**EXERCISE INPUT:**

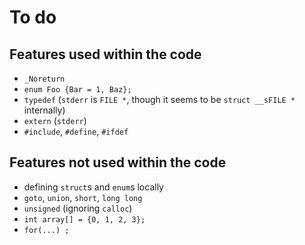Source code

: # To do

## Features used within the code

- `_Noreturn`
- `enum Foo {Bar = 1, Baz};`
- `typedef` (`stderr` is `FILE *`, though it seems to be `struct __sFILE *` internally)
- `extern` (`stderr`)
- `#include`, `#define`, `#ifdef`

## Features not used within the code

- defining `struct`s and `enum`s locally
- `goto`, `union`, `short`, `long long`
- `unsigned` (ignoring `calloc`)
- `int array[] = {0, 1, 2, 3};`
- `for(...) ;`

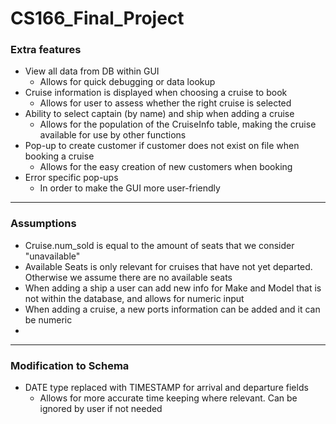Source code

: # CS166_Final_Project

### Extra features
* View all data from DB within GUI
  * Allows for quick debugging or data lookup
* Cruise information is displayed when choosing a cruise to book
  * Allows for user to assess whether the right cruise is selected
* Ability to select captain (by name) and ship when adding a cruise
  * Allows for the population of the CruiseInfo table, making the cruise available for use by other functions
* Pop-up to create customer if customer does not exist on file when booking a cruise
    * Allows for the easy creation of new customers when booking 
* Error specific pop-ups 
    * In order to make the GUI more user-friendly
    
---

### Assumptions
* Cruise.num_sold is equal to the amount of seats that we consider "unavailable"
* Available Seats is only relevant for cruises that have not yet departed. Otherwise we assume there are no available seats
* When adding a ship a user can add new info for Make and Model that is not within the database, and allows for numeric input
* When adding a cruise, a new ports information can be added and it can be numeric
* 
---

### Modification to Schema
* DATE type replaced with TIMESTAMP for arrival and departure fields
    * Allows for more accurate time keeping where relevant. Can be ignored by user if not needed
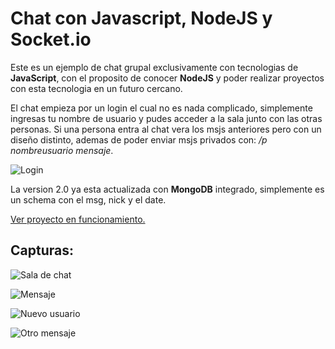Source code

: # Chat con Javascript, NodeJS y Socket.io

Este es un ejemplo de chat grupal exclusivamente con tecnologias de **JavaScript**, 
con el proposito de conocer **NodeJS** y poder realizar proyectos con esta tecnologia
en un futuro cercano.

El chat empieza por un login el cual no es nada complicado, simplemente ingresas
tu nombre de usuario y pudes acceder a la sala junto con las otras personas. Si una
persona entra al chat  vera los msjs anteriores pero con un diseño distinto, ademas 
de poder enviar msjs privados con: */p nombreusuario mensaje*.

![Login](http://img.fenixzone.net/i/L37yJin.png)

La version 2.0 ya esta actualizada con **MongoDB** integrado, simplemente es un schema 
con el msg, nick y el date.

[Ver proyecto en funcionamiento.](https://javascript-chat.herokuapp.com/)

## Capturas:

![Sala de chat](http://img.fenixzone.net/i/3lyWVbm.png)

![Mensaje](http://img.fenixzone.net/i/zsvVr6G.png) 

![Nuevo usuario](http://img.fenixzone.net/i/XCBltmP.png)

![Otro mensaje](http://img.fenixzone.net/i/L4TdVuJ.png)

**WHAT IS EXPECTED:**
If a line falls between the first line of the records above and the line containing "cruise to book", inclusive, retype it exactly; leave pictures out.

**EXERCISE OUTPUT:**
Source code

: # To do

## Features used within the code

- `_Noreturn`
- `enum Foo {Bar = 1, Baz};`
- `typedef` (`stderr` is `FILE *`, though it seems to be `struct __sFILE *` internally)
- `extern` (`stderr`)
- `#include`, `#define`, `#ifdef`

## Features not used within the code

- defining `struct`s and `enum`s locally
- `goto`, `union`, `short`, `long long`
- `unsigned` (ignoring `calloc`)
- `int array[] = {0, 1, 2, 3};`
- `for(...) ;`

Source code

: # CS166_Final_Project

### Extra features
* View all data from DB within GUI
  * Allows for quick debugging or data lookup
* Cruise information is displayed when choosing a cruise to book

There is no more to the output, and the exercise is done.